━━ DATA PROVIDED ━━

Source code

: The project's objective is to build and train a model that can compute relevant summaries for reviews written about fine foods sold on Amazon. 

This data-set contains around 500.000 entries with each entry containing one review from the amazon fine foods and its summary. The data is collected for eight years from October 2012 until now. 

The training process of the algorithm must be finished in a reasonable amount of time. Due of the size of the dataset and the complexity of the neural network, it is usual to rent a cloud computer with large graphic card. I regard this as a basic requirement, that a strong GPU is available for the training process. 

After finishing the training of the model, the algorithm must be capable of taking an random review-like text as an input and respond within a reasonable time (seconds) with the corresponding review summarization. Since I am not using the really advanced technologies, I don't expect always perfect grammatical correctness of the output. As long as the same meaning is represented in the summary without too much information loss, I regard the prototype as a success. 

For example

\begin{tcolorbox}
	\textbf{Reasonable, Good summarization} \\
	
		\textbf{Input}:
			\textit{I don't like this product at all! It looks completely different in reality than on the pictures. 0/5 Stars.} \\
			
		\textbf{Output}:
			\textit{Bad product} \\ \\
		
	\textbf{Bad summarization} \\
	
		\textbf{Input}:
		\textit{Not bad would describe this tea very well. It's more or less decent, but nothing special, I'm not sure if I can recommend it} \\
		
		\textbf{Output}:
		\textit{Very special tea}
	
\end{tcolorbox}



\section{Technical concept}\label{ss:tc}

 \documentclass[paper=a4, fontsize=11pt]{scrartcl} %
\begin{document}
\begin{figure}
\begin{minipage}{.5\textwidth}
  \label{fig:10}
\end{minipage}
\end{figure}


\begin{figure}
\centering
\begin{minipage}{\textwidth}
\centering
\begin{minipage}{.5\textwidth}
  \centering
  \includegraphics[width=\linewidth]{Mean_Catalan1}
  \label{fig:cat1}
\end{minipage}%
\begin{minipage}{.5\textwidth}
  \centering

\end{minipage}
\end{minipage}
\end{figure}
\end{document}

━━━

_EXERCISE OBJECTIVE_.
An exact copy of the data is needed, running from its first line through the line that holds "This data-set contains", and nothing beyond that.

_ANSWER TO THIS TASK_.
Source code

: The project's objective is to build and train a model that can compute relevant summaries for reviews written about fine foods sold on Amazon. 

This data-set contains around 500.000 entries with each entry containing one review from the amazon fine foods and its summary. The data is collected for eight years from October 2012 until now. 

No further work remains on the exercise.